2010-07-09 Thread Daniel Fischer
On Friday 09 July 2010 01:03:48, Luke Palmer wrote:
 On Thu, Jul 8, 2010 at 4:23 PM, Daniel Fischer daniel.is.fisc...@web.de 
wrote:
  On Friday 09 July 2010 00:10:24, Daniel Fischer wrote:
  You can also use a library (e.g.
  http://hackage.haskell.org/package/data- memocombinators) to do the
  memoisation for you.
 
  Well, actualy, I think http://hackage.haskell.org/package/MemoTrie
  would be the better choice for the moment, data-memocombinators
  doesn't seem to offer the functionality we need out of the box.

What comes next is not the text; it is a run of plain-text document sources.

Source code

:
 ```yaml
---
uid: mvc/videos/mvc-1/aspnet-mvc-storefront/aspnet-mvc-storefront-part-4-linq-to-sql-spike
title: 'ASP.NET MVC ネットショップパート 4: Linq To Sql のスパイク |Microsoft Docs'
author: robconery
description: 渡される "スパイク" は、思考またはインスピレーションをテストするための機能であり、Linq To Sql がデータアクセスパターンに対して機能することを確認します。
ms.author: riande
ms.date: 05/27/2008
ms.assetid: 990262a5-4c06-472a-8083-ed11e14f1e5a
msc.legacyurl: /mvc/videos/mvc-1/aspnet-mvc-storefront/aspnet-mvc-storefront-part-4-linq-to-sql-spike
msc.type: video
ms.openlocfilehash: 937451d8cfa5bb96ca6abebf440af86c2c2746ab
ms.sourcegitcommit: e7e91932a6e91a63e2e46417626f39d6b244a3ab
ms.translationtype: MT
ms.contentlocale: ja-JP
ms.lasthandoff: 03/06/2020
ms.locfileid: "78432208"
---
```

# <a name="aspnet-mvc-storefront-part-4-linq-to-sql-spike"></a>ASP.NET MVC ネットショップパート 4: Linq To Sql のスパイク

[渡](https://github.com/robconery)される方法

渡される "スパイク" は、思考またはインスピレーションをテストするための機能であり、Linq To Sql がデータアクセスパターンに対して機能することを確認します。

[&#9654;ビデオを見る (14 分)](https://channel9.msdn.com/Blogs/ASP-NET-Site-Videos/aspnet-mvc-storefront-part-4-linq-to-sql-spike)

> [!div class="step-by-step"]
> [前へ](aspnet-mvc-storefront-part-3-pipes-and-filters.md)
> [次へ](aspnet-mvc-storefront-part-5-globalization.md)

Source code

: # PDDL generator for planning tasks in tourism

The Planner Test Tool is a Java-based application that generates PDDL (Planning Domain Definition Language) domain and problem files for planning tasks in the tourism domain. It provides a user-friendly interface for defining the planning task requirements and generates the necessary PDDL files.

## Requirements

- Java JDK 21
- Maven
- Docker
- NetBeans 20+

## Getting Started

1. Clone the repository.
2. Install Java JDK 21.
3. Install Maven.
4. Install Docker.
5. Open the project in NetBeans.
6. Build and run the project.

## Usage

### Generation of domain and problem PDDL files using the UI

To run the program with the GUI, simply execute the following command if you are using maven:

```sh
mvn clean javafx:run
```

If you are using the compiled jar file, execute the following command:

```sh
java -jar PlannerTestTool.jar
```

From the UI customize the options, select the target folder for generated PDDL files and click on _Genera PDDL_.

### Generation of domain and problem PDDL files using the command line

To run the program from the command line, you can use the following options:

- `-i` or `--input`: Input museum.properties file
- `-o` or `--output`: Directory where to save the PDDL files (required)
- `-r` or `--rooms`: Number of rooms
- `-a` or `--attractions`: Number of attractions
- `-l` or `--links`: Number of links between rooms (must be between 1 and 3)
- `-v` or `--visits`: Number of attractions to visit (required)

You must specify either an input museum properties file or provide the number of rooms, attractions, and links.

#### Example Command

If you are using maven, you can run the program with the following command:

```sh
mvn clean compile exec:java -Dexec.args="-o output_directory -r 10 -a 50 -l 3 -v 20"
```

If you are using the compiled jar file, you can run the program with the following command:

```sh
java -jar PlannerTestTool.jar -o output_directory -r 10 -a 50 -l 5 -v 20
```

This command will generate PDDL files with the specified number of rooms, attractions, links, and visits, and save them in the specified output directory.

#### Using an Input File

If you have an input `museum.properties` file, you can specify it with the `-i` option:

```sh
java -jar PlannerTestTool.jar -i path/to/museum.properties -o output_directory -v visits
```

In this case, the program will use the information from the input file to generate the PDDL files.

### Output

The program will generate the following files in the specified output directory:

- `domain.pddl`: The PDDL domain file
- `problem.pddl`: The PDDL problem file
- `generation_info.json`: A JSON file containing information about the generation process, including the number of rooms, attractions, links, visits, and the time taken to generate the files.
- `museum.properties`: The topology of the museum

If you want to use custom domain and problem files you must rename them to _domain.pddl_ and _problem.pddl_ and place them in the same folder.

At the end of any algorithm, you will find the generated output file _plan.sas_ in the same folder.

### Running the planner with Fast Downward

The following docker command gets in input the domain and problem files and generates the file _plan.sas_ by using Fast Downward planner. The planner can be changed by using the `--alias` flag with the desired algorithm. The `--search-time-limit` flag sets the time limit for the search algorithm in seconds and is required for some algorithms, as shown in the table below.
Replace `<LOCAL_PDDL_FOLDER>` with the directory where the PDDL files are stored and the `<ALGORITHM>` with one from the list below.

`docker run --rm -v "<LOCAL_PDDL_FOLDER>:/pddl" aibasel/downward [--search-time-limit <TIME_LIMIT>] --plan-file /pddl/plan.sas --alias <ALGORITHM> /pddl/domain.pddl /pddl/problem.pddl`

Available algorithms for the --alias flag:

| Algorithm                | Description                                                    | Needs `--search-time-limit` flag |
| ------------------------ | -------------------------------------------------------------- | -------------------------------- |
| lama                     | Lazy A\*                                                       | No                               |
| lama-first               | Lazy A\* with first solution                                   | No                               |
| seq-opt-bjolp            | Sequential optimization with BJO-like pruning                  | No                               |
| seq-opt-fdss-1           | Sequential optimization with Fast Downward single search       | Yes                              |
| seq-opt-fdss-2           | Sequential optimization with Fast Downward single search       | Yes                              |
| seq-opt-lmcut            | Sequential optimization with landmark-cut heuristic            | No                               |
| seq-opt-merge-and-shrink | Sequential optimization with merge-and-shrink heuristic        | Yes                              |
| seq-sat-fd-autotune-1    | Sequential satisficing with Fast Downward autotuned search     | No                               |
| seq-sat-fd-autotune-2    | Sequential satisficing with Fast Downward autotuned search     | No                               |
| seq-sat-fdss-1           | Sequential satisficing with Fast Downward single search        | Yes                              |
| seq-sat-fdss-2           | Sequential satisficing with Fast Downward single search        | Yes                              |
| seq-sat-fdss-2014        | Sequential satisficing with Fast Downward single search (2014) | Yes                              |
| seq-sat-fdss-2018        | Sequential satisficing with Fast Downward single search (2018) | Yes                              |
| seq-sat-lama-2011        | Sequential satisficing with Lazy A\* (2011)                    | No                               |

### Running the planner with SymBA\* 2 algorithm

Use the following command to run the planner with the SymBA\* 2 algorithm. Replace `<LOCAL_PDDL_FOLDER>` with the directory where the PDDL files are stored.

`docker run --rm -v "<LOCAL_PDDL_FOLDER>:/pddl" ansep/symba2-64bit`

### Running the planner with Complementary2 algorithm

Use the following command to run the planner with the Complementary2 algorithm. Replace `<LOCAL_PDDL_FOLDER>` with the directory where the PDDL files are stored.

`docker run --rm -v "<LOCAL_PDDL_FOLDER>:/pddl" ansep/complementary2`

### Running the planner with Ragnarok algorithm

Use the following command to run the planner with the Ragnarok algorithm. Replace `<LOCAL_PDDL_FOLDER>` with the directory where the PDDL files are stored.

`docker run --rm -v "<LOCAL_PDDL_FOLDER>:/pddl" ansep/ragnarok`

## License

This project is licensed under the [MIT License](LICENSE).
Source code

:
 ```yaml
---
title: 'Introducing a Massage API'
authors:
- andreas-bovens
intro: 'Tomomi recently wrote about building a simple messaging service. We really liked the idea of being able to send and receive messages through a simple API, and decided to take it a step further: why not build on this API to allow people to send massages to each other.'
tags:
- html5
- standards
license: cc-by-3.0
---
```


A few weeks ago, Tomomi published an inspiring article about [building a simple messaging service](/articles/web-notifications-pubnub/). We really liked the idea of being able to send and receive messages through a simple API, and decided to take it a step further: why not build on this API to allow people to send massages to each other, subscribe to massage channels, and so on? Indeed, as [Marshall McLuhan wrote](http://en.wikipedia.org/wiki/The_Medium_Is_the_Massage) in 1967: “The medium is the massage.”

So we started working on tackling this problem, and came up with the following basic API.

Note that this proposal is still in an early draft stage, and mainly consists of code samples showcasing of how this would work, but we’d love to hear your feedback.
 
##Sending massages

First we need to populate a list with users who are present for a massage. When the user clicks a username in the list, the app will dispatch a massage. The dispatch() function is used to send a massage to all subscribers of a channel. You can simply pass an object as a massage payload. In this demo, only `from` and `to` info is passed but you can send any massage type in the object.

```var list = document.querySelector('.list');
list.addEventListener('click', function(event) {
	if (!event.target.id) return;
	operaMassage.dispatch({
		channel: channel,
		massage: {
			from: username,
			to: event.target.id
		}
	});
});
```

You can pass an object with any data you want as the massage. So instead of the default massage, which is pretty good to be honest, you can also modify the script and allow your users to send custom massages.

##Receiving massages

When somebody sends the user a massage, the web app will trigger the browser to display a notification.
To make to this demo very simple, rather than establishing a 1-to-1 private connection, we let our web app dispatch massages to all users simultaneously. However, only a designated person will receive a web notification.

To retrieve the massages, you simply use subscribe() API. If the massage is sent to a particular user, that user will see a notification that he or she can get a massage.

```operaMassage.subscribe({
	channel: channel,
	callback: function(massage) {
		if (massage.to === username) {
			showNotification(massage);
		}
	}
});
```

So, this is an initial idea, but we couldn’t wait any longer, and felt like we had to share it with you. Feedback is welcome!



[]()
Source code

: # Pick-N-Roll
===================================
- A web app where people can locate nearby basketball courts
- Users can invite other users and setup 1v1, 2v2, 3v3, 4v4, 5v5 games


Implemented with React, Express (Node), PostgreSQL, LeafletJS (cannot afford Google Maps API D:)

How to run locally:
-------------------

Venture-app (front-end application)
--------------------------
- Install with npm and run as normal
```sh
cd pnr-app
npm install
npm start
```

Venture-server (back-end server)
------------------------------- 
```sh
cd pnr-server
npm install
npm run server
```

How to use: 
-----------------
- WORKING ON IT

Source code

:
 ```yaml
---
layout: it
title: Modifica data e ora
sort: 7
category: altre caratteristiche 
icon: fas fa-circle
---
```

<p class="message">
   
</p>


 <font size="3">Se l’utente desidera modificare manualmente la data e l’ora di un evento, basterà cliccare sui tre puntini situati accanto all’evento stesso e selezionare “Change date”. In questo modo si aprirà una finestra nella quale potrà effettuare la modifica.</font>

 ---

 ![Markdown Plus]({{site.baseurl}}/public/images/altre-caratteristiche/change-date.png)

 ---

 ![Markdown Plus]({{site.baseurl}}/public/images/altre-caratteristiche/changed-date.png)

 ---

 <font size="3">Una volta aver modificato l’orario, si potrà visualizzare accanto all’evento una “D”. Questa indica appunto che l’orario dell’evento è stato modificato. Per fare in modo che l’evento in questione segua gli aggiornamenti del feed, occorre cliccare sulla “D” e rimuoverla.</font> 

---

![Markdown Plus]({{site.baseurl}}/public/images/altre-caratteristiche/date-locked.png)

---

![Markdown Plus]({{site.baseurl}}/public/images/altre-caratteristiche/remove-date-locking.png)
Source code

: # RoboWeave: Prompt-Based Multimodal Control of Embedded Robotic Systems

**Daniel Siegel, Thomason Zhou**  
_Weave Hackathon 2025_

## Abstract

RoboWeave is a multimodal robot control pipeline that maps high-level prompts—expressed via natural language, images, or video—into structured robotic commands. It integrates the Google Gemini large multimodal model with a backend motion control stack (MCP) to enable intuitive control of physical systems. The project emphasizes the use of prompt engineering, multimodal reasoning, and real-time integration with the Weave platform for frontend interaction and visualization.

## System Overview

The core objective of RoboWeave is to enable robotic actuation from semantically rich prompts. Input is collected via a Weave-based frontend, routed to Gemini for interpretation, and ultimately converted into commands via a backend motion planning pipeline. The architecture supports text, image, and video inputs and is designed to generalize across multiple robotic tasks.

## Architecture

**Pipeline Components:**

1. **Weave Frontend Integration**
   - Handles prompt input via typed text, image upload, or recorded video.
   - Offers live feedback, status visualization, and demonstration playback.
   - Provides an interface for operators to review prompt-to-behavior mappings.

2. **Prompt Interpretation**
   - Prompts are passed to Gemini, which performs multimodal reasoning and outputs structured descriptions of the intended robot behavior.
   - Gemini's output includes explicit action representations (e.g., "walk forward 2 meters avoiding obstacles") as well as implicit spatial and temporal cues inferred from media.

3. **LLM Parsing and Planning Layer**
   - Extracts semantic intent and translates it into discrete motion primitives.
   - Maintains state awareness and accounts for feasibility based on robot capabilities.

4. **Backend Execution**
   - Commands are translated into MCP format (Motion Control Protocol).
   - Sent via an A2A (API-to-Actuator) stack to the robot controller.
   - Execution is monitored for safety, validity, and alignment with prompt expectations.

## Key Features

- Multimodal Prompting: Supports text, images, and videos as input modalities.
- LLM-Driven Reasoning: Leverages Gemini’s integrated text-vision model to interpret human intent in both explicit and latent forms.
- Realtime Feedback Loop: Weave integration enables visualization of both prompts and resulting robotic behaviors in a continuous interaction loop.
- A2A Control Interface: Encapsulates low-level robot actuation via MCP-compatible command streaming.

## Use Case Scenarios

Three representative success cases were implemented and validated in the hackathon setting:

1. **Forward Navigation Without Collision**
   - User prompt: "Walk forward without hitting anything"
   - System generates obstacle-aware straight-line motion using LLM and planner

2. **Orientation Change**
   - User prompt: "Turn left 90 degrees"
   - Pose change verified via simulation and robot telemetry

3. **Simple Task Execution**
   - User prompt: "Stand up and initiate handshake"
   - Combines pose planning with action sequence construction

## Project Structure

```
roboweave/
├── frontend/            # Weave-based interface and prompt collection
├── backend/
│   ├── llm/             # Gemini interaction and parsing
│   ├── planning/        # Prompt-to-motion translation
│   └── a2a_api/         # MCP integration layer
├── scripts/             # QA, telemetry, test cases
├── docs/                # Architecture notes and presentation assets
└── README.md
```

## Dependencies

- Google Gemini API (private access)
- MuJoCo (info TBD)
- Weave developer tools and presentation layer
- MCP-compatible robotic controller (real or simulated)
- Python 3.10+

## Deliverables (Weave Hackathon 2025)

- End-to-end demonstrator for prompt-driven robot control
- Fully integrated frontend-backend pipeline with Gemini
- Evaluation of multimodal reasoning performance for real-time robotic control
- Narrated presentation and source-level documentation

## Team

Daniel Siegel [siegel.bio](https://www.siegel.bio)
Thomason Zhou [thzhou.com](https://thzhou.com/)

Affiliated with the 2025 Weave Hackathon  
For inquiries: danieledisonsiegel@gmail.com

 I'm interested to hear what functionality MemoTrie has that
 data-memocombinators does not.  I wrote the latter in hopes that it
 would be strictly more powerful*.

It's probably my night-blindness, but I didn't see an immediate way to 
memoise a simple function on a short look at the docs, like

memo :: (ConstraintOn a) = (a - b) - a - b

, which Data.MemoTrie provides (together with memo2 and memo3, which data-
memocombinators provide too).

Taking a closer look at the docs in daylight, I see data-mc provides that 
out of the box too, the stuff is just differently named (bool, char, 
integral, ...) - which I didn't expect.

So you could take it as an indication that I'm visually impaired, or as an 
indication that the docs aren't as obvious as they could be.

Cheers,
Daniel

 Luke

 * Actually MemoTrie wasn't around when I wrote that, but I meant the
 combinatory technique should be strictly more powerful than a
 typeclass technique.  And data-memocombinators has many primitives, so
 I'm still curious.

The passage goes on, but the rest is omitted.